- Genre: digital rights; human rights
- Frequency: Annual
- Years active: 14
- Inaugurated: October 2011; 14 years ago (as Silicon Valley Human Rights Conference)
- Most recent: February 24, 2025; 15 months ago
- Next event: May 5–8, 2026 (cancelled)
- Attendance: >5,000 (2025)
- Area: International (154 countries in 2025)
- Organised by: Access Now
- Website: www.rightscon.org

= RightsCon =

Conference on digital rights

RightsCon is an annual conference on digital rights hosted by Access Now. It convenes international leaders and organizations to discuss global problems including internet censorship, the regulation of algorithms, electronic surveillance, the ethics of technology, online hate speech, content moderation, cyberwarfare, and more.

== History ==

RightsCon logo, 2018-2023

The conference was first convened by Access (today, Access Now) in Silicon Valley in 2011, with the intention of gathering civil society to discuss impacts of the growing tech industry on digital rights and human rights. It sought the participation of leaders from both industry (including companies such as Twitter, Google, Mozilla, and Comcast) and civil society organizations (such as the Electronic Frontier Foundation and New America).
Keynote speakers included the then-Assistant Secretary of State, Michael Posner; Egyptian blogger and political prisoner, Alaa Abd El-Fattah; and then-director of public policy at Google, Bob Boorstin.

RightsCon organizers have sought to ensure the event is accessible to attendees from across the globe, particularly global majority countries, informing the decision to hold the conference in Asia, the Middle East, and Latin America.

===Online convenings===
In 2020, RightsCon was to be held in San José, Costa Rica, but due to the COVID-19 pandemic, the meeting took place in an online format. In 2021, the 10th edition of RightsCon was again held online from Monday, June 7 to Friday, June 11, 2021, due to the continued global COVID-19 pandemic which altered several digital rights physical meetings.

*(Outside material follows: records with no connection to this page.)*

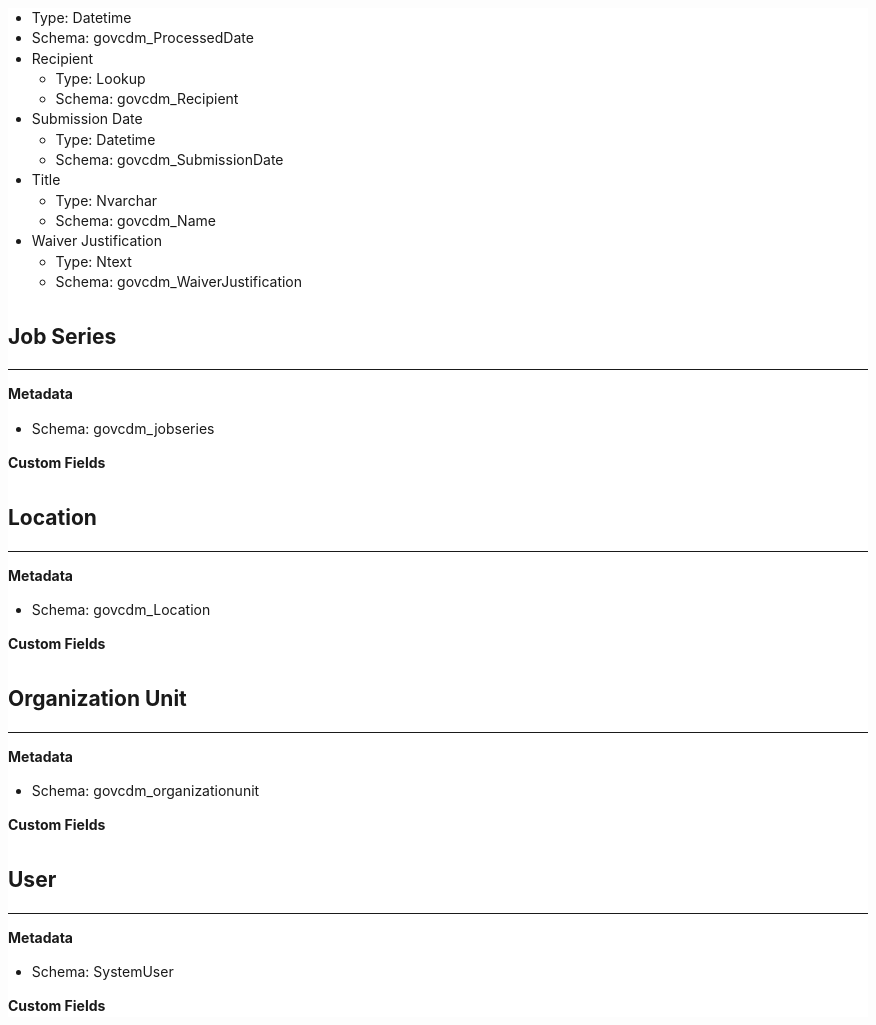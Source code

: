   - Type: Datetime
  - Schema: govcdm_ProcessedDate
- Recipient
  - Type: Lookup
  - Schema: govcdm_Recipient
- Submission Date
  - Type: Datetime
  - Schema: govcdm_SubmissionDate
- Title
  - Type: Nvarchar
  - Schema: govcdm_Name
- Waiver Justification
  - Type: Ntext
  - Schema: govcdm_WaiverJustification

## Job Series
---

**Metadata**

- Schema: govcdm_jobseries

**Custom Fields**


## Location
---

**Metadata**

- Schema: govcdm_Location

**Custom Fields**


## Organization Unit
---

**Metadata**

- Schema: govcdm_organizationunit

**Custom Fields**


## User
---

**Metadata**

- Schema: SystemUser

**Custom Fields**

The topics for RightsCon2021 included: Artificial Intelligence (AI), automation, data protection and user control, digital futures, democracy, elections, new business models, content control, peacebuilding, censorship, internet shutdowns, freedom of the media and many others were discussed by several digital rights organizations and individuals.

=== 2026 cancellation ===
The 14th RightsCon was scheduled to be held in Lusaka, Zambia from May 5 to 8, 2026. On April 29, 2026, the Zambian government abruptly postponed the conference, writing in a statement that the postponement was "necessitated by the need for comprehensive disclosure […] relating to key thematic issues proposed for discussion during the Summit."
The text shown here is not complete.